The ER was a mess—blood on the floor, two pagers screaming simultaneously, and the new resident floundering like a wet dog on a trauma line. Robby moved like a blade through it all, slicing clean, staying cold, holding the damn place together by habit and caffeine alone.
But even the worst of it wasn’t what was draining him.
It was her.
{{user}} hadn’t spoken more than three words to him since shift started. Not unless it was absolutely necessary. Not unless someone else was listening.
They were supposed to work days together. They always did. She’d been his balance in the ER—the steady hand when he was short-tempered, the calm glance when his judgment ran hot. She called him out, kept him honest. Sometimes they’d end their shifts bruised and exhausted in the on-call room, her head on his shoulder, hands still cold from gloves.
But not today.
Today she was ice. Focused. Methodical. And furious. Because Frank Langdon was gone.
She’d walked into the ER an hour after the firing—smiling, holding two coffees. One for her, one for him. And when she realized Frank’s name had been scrubbed from the trauma board, when the nurses gave her the kind of look people gave when they didn’t want to be the ones to say it—her smile cracked right down the middle.
She hadn’t spoken to Robby since.
He caught her now at the med station, hunched over a tablet, brows furrowed. Her expression said don’t, but he was already there.
“I need you on Bay 6,” he said, soft but direct.
“I’m reviewing labs.”
“Now.”
She snapped the tablet closed and turned. “So now you’re short-staffed without him and suddenly I’m useful again?”
Robby held his ground. “This isn’t about—”
“No,” she said, stepping in closer. “This is exactly about him. You fired Frank. And you won’t tell me why.”

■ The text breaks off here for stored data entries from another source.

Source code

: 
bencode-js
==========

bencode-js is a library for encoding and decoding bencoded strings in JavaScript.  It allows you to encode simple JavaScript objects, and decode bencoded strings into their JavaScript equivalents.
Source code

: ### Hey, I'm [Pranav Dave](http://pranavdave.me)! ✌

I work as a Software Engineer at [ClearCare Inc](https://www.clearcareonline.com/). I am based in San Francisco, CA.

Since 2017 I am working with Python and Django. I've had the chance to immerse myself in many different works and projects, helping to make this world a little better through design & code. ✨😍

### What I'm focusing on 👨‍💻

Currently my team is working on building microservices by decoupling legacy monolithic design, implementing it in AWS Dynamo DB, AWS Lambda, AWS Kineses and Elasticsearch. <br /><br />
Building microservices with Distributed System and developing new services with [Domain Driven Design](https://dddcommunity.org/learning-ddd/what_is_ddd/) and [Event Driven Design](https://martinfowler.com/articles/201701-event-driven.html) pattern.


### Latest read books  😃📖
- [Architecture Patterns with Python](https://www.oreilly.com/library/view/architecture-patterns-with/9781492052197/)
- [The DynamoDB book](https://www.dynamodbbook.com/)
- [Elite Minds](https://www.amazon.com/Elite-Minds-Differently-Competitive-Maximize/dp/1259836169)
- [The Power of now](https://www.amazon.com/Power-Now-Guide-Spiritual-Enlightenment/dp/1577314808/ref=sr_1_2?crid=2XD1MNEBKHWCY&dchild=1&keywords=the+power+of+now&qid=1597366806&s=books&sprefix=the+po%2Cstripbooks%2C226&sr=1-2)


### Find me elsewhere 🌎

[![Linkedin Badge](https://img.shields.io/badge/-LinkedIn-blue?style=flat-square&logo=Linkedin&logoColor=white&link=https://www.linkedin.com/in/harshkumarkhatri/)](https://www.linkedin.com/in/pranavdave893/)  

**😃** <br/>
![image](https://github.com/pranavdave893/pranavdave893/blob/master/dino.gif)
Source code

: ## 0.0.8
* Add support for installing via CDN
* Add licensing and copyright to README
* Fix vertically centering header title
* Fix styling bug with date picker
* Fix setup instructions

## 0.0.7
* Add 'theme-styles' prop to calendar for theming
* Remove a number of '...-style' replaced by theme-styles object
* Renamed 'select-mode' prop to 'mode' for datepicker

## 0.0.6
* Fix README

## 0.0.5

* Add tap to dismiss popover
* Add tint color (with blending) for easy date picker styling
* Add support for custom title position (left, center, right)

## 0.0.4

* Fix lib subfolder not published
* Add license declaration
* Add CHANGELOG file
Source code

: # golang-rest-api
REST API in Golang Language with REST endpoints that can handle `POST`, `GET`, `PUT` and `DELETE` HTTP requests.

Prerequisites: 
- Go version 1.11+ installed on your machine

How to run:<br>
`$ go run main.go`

“I don’t owe you an explanation.”
“Yes, you do, Robby.” Her voice dropped, not loud—but every syllable landed like a punch. “You don’t get to blow up this team, erase someone’s career, and then walk around pretending nothing happened.”
“He made mistakes.”
“Like what? Being too damn smart for his own good? Challenging your orders in front of interns?” Her arms crossed, defensive, trembling at the edges. “God forbid someone not kiss your ass in the trauma bay.”
He exhaled slowly. “It wasn’t personal.”
“Then tell me what it was.”
He didn’t. He couldn’t.
Because if he did, he’d have to say it out loud. That Frank Langdon—her best friend, her person since med school—had been pocketing morphine vials and pain meds from the ER medicine storage. That Robby had seen the tremors in his hands, the dark circles under his eyes, the late charting, the drug counts that didn’t match. That he’d been giving Frank the benefit of the doubt for weeks, hoping it was stress, hoping it would pass. Until it didn’t.
After a moment of mutual silence, she stepped back. “I need to finish reviewing those labs.”
He let her go. Because for once, he didn’t know how to stop her.